Problem to work on
Restate the data below, keeping every line the same.

Data in this exercise
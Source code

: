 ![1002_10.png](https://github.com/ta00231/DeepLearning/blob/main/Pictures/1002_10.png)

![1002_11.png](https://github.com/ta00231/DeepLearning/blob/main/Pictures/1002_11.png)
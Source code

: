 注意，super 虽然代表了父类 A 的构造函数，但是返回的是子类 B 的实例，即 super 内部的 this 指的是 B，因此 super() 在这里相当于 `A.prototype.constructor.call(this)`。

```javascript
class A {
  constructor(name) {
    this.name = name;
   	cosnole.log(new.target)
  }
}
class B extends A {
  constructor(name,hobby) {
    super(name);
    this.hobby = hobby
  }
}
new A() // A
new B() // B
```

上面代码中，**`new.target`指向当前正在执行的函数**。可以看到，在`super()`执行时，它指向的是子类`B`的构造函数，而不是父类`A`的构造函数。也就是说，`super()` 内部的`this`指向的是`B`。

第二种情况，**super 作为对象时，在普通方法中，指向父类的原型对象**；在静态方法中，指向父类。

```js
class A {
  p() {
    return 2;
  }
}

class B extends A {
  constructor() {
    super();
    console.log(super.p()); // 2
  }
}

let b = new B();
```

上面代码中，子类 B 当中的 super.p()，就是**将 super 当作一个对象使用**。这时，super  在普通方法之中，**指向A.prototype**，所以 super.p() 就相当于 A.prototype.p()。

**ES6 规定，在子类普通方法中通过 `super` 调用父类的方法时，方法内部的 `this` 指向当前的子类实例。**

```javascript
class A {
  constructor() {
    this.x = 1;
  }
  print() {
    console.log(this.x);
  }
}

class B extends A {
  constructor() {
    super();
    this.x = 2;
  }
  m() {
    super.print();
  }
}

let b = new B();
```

Response below
Source code

: ![1002_10.png](https://github.com/ta00231/DeepLearning/blob/main/Pictures/1002_10.png)

![1002_11.png](https://github.com/ta00231/DeepLearning/blob/main/Pictures/1002_11.png)
Source code

: 注意，super 虽然代表了父类 A 的构造函数，但是返回的是子类 B 的实例，即 super 内部的 this 指的是 B，因此 super() 在这里相当于 `A.prototype.constructor.call(this)`。

```javascript
class A {
  constructor(name) {
    this.name = name;
   	cosnole.log(new.target)
  }
}
class B extends A {
  constructor(name,hobby) {
    super(name);
    this.hobby = hobby
  }
}
new A() // A
new B() // B
```

上面代码中，**`new.target`指向当前正在执行的函数**。可以看到，在`super()`执行时，它指向的是子类`B`的构造函数，而不是父类`A`的构造函数。也就是说，`super()` 内部的`this`指向的是`B`。

第二种情况，**super 作为对象时，在普通方法中，指向父类的原型对象**；在静态方法中，指向父类。

```js
class A {
  p() {
    return 2;
  }
}

class B extends A {
  constructor() {
    super();
    console.log(super.p()); // 2
  }
}

let b = new B();
```

上面代码中，子类 B 当中的 super.p()，就是**将 super 当作一个对象使用**。这时，super  在普通方法之中，**指向A.prototype**，所以 super.p() 就相当于 A.prototype.p()。

**ES6 规定，在子类普通方法中通过 `super` 调用父类的方法时，方法内部的 `this` 指向当前的子类实例。**

```javascript
class A {
  constructor() {
    this.x = 1;
  }
  print() {
    console.log(this.x);
  }
}

class B extends A {
  constructor() {
    super();
    this.x = 2;
  }
  m() {
    super.print();
  }
}

let b = new B();
```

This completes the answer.